■ **Dataset excerpts**
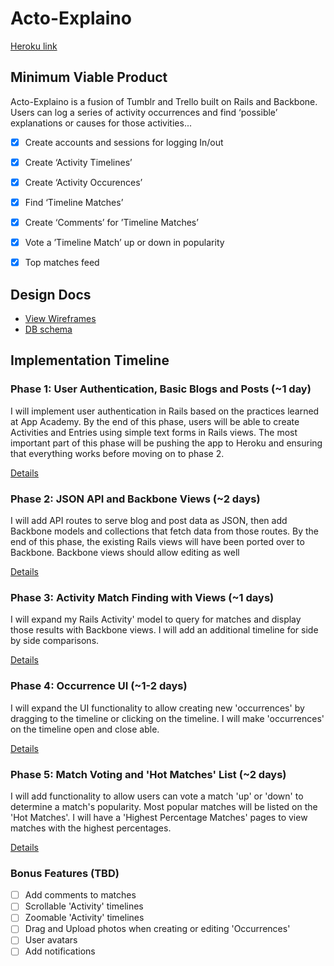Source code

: # Acto-Explaino

[Heroku link][heroku]

[heroku]: #

## Minimum Viable Product
Acto-Explaino is a fusion of Tumblr and Trello built on Rails and Backbone.
Users can log a series of activity occurrences and find ‘possible’ explanations
or causes for those activities...

- [x] Create accounts and sessions for logging In/out
- [x] Create ‘Activity Timelines’
- [x] Create ‘Activity Occurences’
- [x] Find ‘Timeline Matches’
- [x] Create ‘Comments’ for ’Timeline Matches’
- [x] Vote a ’Timeline Match’ up or down in popularity
- [x] Top matches feed


## Design Docs
* [View Wireframes][views]
* [DB schema][schema]

[views]: ./docs/views.md
[schema]: ./docs/schema.md

## Implementation Timeline

### Phase 1: User Authentication, Basic Blogs and Posts (~1 day)
I will implement user authentication in Rails based on the practices learned at
App Academy. By the end of this phase, users will be able to create Activities and
Entries using simple text forms in Rails views. The most important part of this
phase will be pushing the app to Heroku and ensuring that everything works
before moving on to phase 2.

[Details][phase-one]

### Phase 2: JSON API and Backbone Views (~2 days)
I will add API routes to serve blog and post data as JSON, then add Backbone
models and collections that fetch data from those routes. By the end of this
phase, the existing Rails views will have been ported over to Backbone.
Backbone views should allow editing as well

[Details][phase-two]

### Phase 3: Activity Match Finding with Views  (~1 days)
I will expand my Rails Activity' model to query for matches and display those
results with Backbone views. I will add an additional timeline for side by side
comparisons.

[Details][phase-three]

### Phase 4: Occurrence UI (~1-2 days)
I will expand the UI functionality to allow creating new 'occurrences' by dragging to
the timeline or clicking on the timeline. I will make 'occurrences' on the
timeline open and close able.

[Details][phase-four]

### Phase 5: Match Voting and 'Hot Matches' List (~2 days)
I will add functionality to allow users can vote a match 'up' or 'down' to
determine a match's popularity. Most popular matches will be listed on the
'Hot Matches'. I will have a 'Highest Percentage Matches' pages to view matches
with the highest percentages.

[Details][phase-five]

### Bonus Features (TBD)
- [ ] Add comments to matches
- [ ] Scrollable 'Activity' timelines
- [ ] Zoomable 'Activity' timelines
- [ ] Drag and Upload photos when creating or editing 'Occurrences'
- [ ] User avatars
- [ ] Add notifications

[phase-one]: ./docs/phases/phase1.md
[phase-two]: ./docs/phases/phase2.md
[phase-three]: ./docs/phases/phase3.md
[phase-four]: ./docs/phases/phase4.md
[phase-five]: ./docs/phases/phase5.md
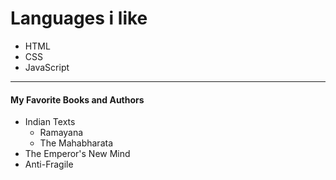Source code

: # Languages i like 

- HTML
- CSS 
- JavaScript

<hr>

#### My Favorite Books and Authors
   - Indian Texts 
     - Ramayana
     - The Mahabharata
   - The Emperor's New Mind
   - Anti-Fragile
  
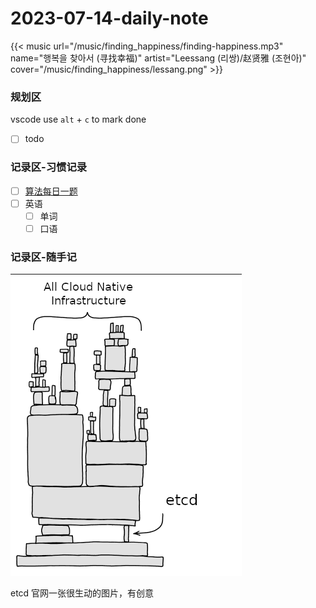 # 2023-07-14-daily-note

<!--more-->

{{< music url="/music/finding_happiness/finding-happiness.mp3" name="행복을 찾아서 (寻找幸福)" artist="Leessang (리쌍)/赵贤雅 (조현아)" cover="/music/finding_happiness/lessang.png" >}}

### 规划区

vscode use `alt` + `c` to mark done

- [ ] todo

### 记录区-习惯记录

- [ ] [算法每日一题](https://honghuiqiang.com/algo/3.%E5%85%B6%E4%BB%96%E8%AE%B0%E5%BD%95/202305270227%20%E6%AF%8F%E6%97%A5%E4%B8%80%E9%A2%98/)
- [ ] 英语
  - [ ] 单词
  - [ ] 口语

### 记录区-随手记

![图 0](images/posts/20230714-105227748.png)  

etcd 官网一张很生动的图片，有创意
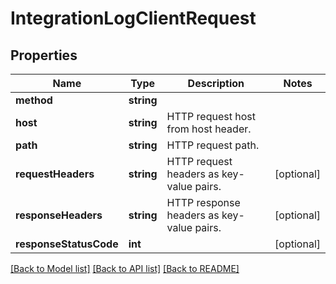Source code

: # IntegrationLogClientRequest

## Properties
Name | Type | Description | Notes
------------ | ------------- | ------------- | -------------
**method** | **string** |  | 
**host** | **string** | HTTP request host from host header. | 
**path** | **string** | HTTP request path. | 
**requestHeaders** | **string** | HTTP request headers as key-value pairs. | [optional] 
**responseHeaders** | **string** | HTTP response headers as key-value pairs. | [optional] 
**responseStatusCode** | **int** |  | [optional] 

[[Back to Model list]](../README.md#documentation-for-models) [[Back to API list]](../README.md#documentation-for-api-endpoints) [[Back to README]](../README.md)


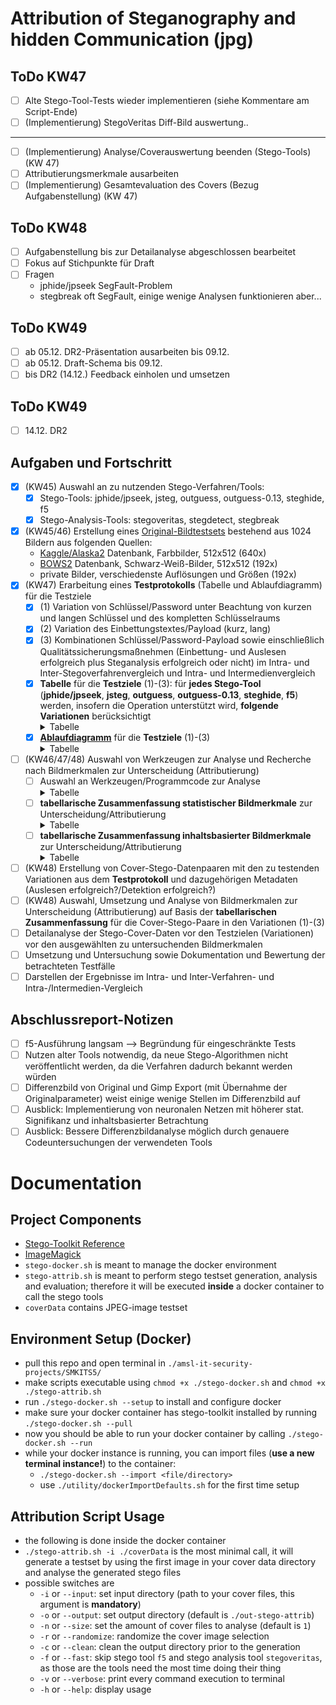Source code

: # Attribution of Steganography and hidden Communication (jpg)
## ToDo KW47
- [ ] Alte Stego-Tool-Tests wieder implementieren (siehe Kommentare am Script-Ende)
- [ ] (Implementierung) StegoVeritas Diff-Bild auswertung..
---
- [ ] (Implementierung) Analyse/Coverauswertung beenden (Stego-Tools) (KW 47)
- [ ] Attributierungsmerkmale ausarbeiten
- [ ] (Implementierung) Gesamtevaluation des Covers (Bezug Aufgabenstellung) (KW 47)
## ToDo KW48
- [ ] Aufgabenstellung bis zur Detailanalyse abgeschlossen bearbeitet
- [ ] Fokus auf Stichpunkte für Draft
- [ ] Fragen
  - jphide/jpseek SegFault-Problem
  - stegbreak oft SegFault, einige wenige Analysen funktionieren aber...
## ToDo KW49
- [ ] ab 05.12. DR2-Präsentation ausarbeiten bis 09.12.
- [ ] ab 05.12. Draft-Schema bis 09.12.
- [ ] bis DR2 (14.12.) Feedback einholen und umsetzen
## ToDo KW49
- [ ] 14.12. DR2
## Aufgaben und Fortschritt
- [X] (KW45) Auswahl an zu nutzenden Stego-Verfahren/Tools:
  - [X] Stego-Tools: jphide/jpseek, jsteg, outguess, outguess-0.13, steghide, f5
  - [X] Stego-Analysis-Tools: stegoveritas, stegdetect, stegbreak
- [X] (KW45/46) Erstellung eines [Original-Bildtestsets](./coverData) bestehend aus 1024 Bildern aus folgenden Quellen:
  - [Kaggle/Alaska2](https://www.kaggle.com/competitions/alaska2-image-steganalysis/data?select=Cover) Datenbank, Farbbilder, 512x512 (640x)
  - [BOWS2](http://bows2.ec-lille.fr/) Datenbank, Schwarz-Weiß-Bilder, 512x512 (192x)
  - private Bilder, verschiedenste Auflösungen und Größen (192x)
- [X] (KW47) Erarbeitung eines **Testprotokolls** (Tabelle und Ablaufdiagramm) für die Testziele
  - [X] (1) Variation von Schlüssel/Password unter Beachtung von kurzen und langen Schlüssel und des kompletten Schlüsselraums
  - [X] (2) Variation des Einbettungstextes/Payload (kurz, lang)
  - [X] (3) Kombinationen Schlüssel/Password-Payload sowie einschließlich Qualitätssicherungsmaßnehmen (Einbettung- und Auslesen erfolgreich plus Steganalysis erfolgreich oder nicht) im Intra- und Inter-Stegoverfahrenvergleich und Intra- und Intermedienvergleich 
  - [X] **Tabelle** für die **Testziele** (1)-(3): für **jedes Stego-Tool** (**jphide/jpseek**, **jsteg**, **outguess**, **outguess-0.13**, **steghide**, **f5**) werden, insofern die Operation unterstützt wird, **folgende Variationen** berücksichtigt <details><summary>Tabelle</summary>
    | Schlüssel/Passwort | Einbettungsdaten | nicht-unterstützte Tools |
    | :---: | :---: | --- |
    | kein Schlüssel | kurze Einbettung | jphide, steghide |
    | kein Schlüssel | mittellange Einbettung | jphide, steghide |
    | kein Schlüssel | lange Einbettung | jphide, steghide |
    | kein Schlüssel | Einbettung mit geringer Entropie | jphide, steghide |
    | kein Schlüssel | binäre Einbettung | jphide, steghide, f5 |
    | kurzer Schlüssel | kurze Einbettung | jsteg |
    | kurzer Schlüssel | mittellange Einbettung | jsteg |
    | kurzer Schlüssel | lange Einbettung | jsteg |
    | kurzer Schlüssel | Einbettung mit geringer Entropie | jsteg |
    | kurzer Schlüssel | binäre Einbettung | jsteg, f5 |
    | langer Schlüssel | kurze Einbettung | jsteg |
    | langer Schlüssel | mittellange Einbettung | jsteg |
    | langer Schlüssel | lange Einbettung | jsteg |
    | langer Schlüssel | Einbettung mit geringer Entropie | jsteg |
    | langer Schlüssel | binäre Einbettung | jsteg, f5 |
    - **jphide**: benötigt zwangsweise eine Schlüssel zur Einbettung, kein Schlüssel wird nicht unterstützt
      - `2 Schlüsselvariationen ⋅ 5 Einbettungen = 10 Stego-Einbettungen` nach Testprotokoll
    - **jsteg**: unterstützt generell keine Einbettungsschlüssel
      - `1 Schlüsselvariation ⋅ 5 Einbettungen = 5 Stego-Einbettungen` nach Testprotokoll
    - **outguess**:
      - `3 Schlüsselvariationen ⋅ 5 Einbettungen = 15 Stego-Einbettungen` nach Testprotokoll
    - **outguess-0.13**:
      - `3 Schlüsselvariationen ⋅ 5 Einbettungen = 15 Stego-Einbettungen` nach Testprotokoll
    - **steghide**: benötigt zwangsweise eine Schlüssel zur Einbettung, kein Schlüssel wird nicht unterstützt
      - `2 Schlüsselvariationen ⋅ 5 Einbettungen = 10 Stego-Einbettungen` nach Testprotokoll
    - **f5**: Binärdaten werden nicht unterstützt, da die Einbettungsdaten als Parameter übergeben werden und Steuerzeichen dabei falsch interpretiert werden können, was zu falschem Auslesen führt
      - `3 Schlüsselvariationen ⋅ 4 Einbettungen = 12 Stego-Einbettungen` nach Testprotokoll
    - das bedeutet in der Summe `67 Stego-Einbettungen` pro Cover-Bild
    - **kurzer Schlüssel**: `4 Bytes`, langer Schlüssel: `50 Bytes`
    - **kurze Einbettung**: `67 Bytes`, mittellange Einbettung: `1.53 KB`, lange Einbettung: `17.5 KB`, Einbettung mit geringer Entropie: `16 KB`, binäre Einbettung: `16.8 KB`
    </details>
  - [X] [**Ablaufdiagramm**](./presentations/flowchart.md) für die **Testziele** (1)-(3) <details><summary>Tabelle</summary>
    | Phase | Anmerkungen |
    | --- | --- |
    | Qualitätssicherungsmaßnahmen | Prüfung der Docker-Umgebung; ImageMagick-Installation; Existenz der angegebenen Cover-Daten; Zählen der verfügbaren JPG-Dateien im Bildtestset; Herunterladen der Test-Einbettungsdaten, falls diese nicht vorhanden sind |
    | Einbettungsphase | Einbetten und Extrahieren der Test-Einbettungsinhalte nach Testprotokoll |
    | Steganalyse | fehlerhafte Einbettungen (Stego-Bild ist leer) werden übersprungen, da leere Dateien keinen Mehrwert für weitere Analysen bieten; relevante Attributierungsmerkmale (Tabellen oben) werden aus den beim Screening generierten Daten geparsed und in CSV gespeichert |
    | Evaluation | bei Steganalyse erstellte CSV wird ausgewertet; Endergebnisse werden in finalen Output geschrieben |
    </details>
- [ ] (KW46/47/48) Auswahl von Werkzeugen zur Analyse und Recherche nach Bildmerkmalen zur Unterscheidung (Attributierung)
  - [ ] Auswahl an Werkzeugen/Programmcode zur Analyse <details><summary>Tabelle</summary>
    | Tool | Stego-Tool | Stego-Analysis | General Screening/Utility | Anmerkungen zum Tool |
    | --- | :---: | :---: | :---: | --- |
    | `jphide`/`jpseek` | ✅ | ✅ | ❌ | 📋 **TODO**: jphide SegFault Error; 📋 **TODO**: Auswertung (KW47) |
    | `jsteg` | ✅ | ✅ | ❌ | 📋 **TODO**: Auswertung (KW47) |
    | `outguess` | ✅ | ✅ | ❌ | Bildabhängiger Crash bei Analyse tritt relativ häufig auf, 📋 **TODO**: Auswertung (KW47) |
    | `outguess-0.13` | ✅ | ✅ | ❌ | Bildabhängiger Crash bei Analyse tritt relativ häufig auf, 📋 **TODO**: Auswertung (KW47) |
    | `steghide` | ✅ | ✅ | ❌ | 📋 **TODO**: Auswertung (KW47) |
    | `f5` | ✅ | ✅ | ❌ | Ausführung teilweise extrem langsam, 📋 **TODO**: Auswertung (KW47) |
    | `stegoveritas` | ❌ | ✅ | ❌ | Ausführung relativ langsam, 📋 **TODO**: Auswertung (KW47) |
    | `stegdetect` | ❌ | ✅ | ❌ | 📋 **TODO**: Auswertung (KW47) |
    | `stegbreak` | ❌ | ✅ | ❌ | 📋 **TODO**: Auswertung (KW47) |
    | `file` | ❌ | ❌ | ✅ | ✅ vollständig implementiert |
    | `exiftool` | ❌ | ❌ | ✅ | ✅ vollständig implementiert |
    | `binwalk` | ❌ | ❌ | ✅ | ✅ vollständig implementiert |
    | `strings` | ❌ | ❌ | ✅ | ✅ vollständig implementiert |
    | `foremost` | ❌ | ❌ | ✅ | ✅ vollständig implementiert |
    | `identify` (imagemagick) | ❌ | ❌ | ✅ | 📋 **TODO**: Auswertung der Differenzbilder? (KW47) |
    | `compare` (imagemagick) | ❌ | ❌ | ✅ | ✅ vollständig implementiert | </details>
  - [ ] **tabellarische Zusammenfassung statistischer Bildmerkmale** zur Unterscheidung/Attributierung <details><summary>Tabelle</summary>
    | statistisches Bildmerkmal | Anmerkung |
    | --- | --- |
    | Bildformat/MIME-Type | Ist das Bild nach der Einbettung immer noch ein gültiges JPEG-Bild? |
    | JFIF | Bleibt das Grafikformat durch die Einbettung erhalten? |
    | Auflösung | Wird die Auflösung durch die Manipulation geändert? |
    | Kodierung | Verändert sich die Kodierung durch die Einbettung (DCT)? |
    | Bits pro Pixel | Wird die Bittiefe geändert?  |
    | Dateigröße | Inwiefern ändert sich die Dateigröße durch Einbettung? |
    | ... | ... | </details>
  - [ ] **tabellarische Zusammenfassung inhaltsbasierter Bildmerkmale** zur Unterscheidung/Attributierung <details><summary>Tabelle</summary>
    | inhaltsbasiertes Bildmerkmal | Anmerkung |
    | --- | --- |
    | Differenzbild | Lässt sich im Differenzbild (vorher/nachher) die Einbettung erkennen? |
    | Kanten | Findet die Einbettung an speziellen Bildstellen, z.B. an Kanten statt? |
    | RGB-Farbwerte (Minima, Maxima, Mittelwert, Standardabweichung) | Wie ändert sich das Bild optisch? |
    | ... | ... | </details>
- [ ] (KW48) Erstellung von Cover-Stego-Datenpaaren mit den zu testenden Variationen aus dem **Testprotokoll** und dazugehörigen Metadaten (Auslesen erfolgreich?/Detektion erfolgreich?)
- [ ] (KW48) Auswahl, Umsetzung und Analyse von Bildmerkmalen zur Unterscheidung (Attributierung) auf Basis der **tabellarischen Zusammenfassung** für die Cover-Stego-Paare in den Variationen (1)-(3)
- [ ] Detailanalyse der Stego-Cover-Daten vor den Testzielen (Variationen) vor den ausgewählten zu untersuchenden Bildmerkmalen
- [ ] Umsetzung und Untersuchung sowie Dokumentation und Bewertung der betrachteten Testfälle
- [ ] Darstellen der Ergebnisse im Intra- und Inter-Verfahren- und Intra-/Intermedien-Vergleich 
## Abschlussreport-Notizen
- [ ] f5-Ausführung langsam --> Begründung für eingeschränkte Tests
- [ ] Nutzen alter Tools notwendig, da neue Stego-Algorithmen nicht veröffentlicht werden, da die Verfahren dadurch bekannt werden würden
- [ ] Differenzbild von Original und Gimp Export (mit Übernahme der Originalparameter) weist einige wenige Stellen im Differenzbild auf
- [ ] Ausblick: Implementierung von neuronalen Netzen mit höherer stat. Signifikanz und inhaltsbasierter Betrachtung
- [ ] Ausblick: Bessere Differenzbildanalyse möglich durch genauere Codeuntersuchungen der verwendeten Tools

# Documentation
## Project Components
- [Stego-Toolkit Reference](https://github.com/DominicBreuker/stego-toolkit)
- [ImageMagick](https://imagemagick.org/)
- `stego-docker.sh` is meant to manage the docker environment
- `stego-attrib.sh` is meant to perform stego testset generation, analysis and evaluation; therefore it will be executed **inside** a docker container to call the stego tools
- `coverData` contains JPEG-image testset

## Environment Setup (Docker)
- pull this repo and open terminal in `./amsl-it-security-projects/SMKITS5/`
- make scripts executable using `chmod +x ./stego-docker.sh` and `chmod +x ./stego-attrib.sh`
- run `./stego-docker.sh --setup` to install and configure docker
- make sure your docker container has stego-toolkit installed by running `./stego-docker.sh --pull`
- now you should be able to run your docker container by calling `./stego-docker.sh --run`
- while your docker instance is running, you can import files (**use a new terminal instance!**) to the container:
  - `./stego-docker.sh --import <file/directory>`
  - use `./utility/dockerImportDefaults.sh` for the first time setup

## Attribution Script Usage
- the following is done inside the docker container
- `./stego-attrib.sh -i ./coverData` is the most minimal call, it will generate a testset by using the first image in your cover data directory and analyse the generated stego files
- possible switches are
  - `-i` or `--input`: set input directory (path to your cover files, this argument is **mandatory**)
  - `-o` or `--output`: set output directory (default is `./out-stego-attrib`)
  - `-n` or `--size`: set the amount of cover files to analyse (default is `1`)
  - `-r` or `--randomize`: randomize the cover image selection
  - `-c` or `--clean`: clean the output directory prior to the generation
  - `-f` or `--fast`: skip stego tool `f5` and stego analysis tool `stegoveritas`, as those are the tools need the most time doing their thing
  - `-v` or `--verbose`: print every command execution to terminal
  - `-h` or `--help`: display usage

■ **Exercise aim**
All that is wanted is an exact copy of the lines above from the one with "kurzer Schlüssel | Einbettung" through the one with "langer Schlüssel | Einbettung", with both ends included.

■ **Solution to the problem**
    | kurzer Schlüssel | Einbettung mit geringer Entropie | jsteg |
    | kurzer Schlüssel | binäre Einbettung | jsteg, f5 |
    | langer Schlüssel | kurze Einbettung | jsteg |
    | langer Schlüssel | mittellange Einbettung | jsteg |
    | langer Schlüssel | lange Einbettung | jsteg |
    | langer Schlüssel | Einbettung mit geringer Entropie | jsteg |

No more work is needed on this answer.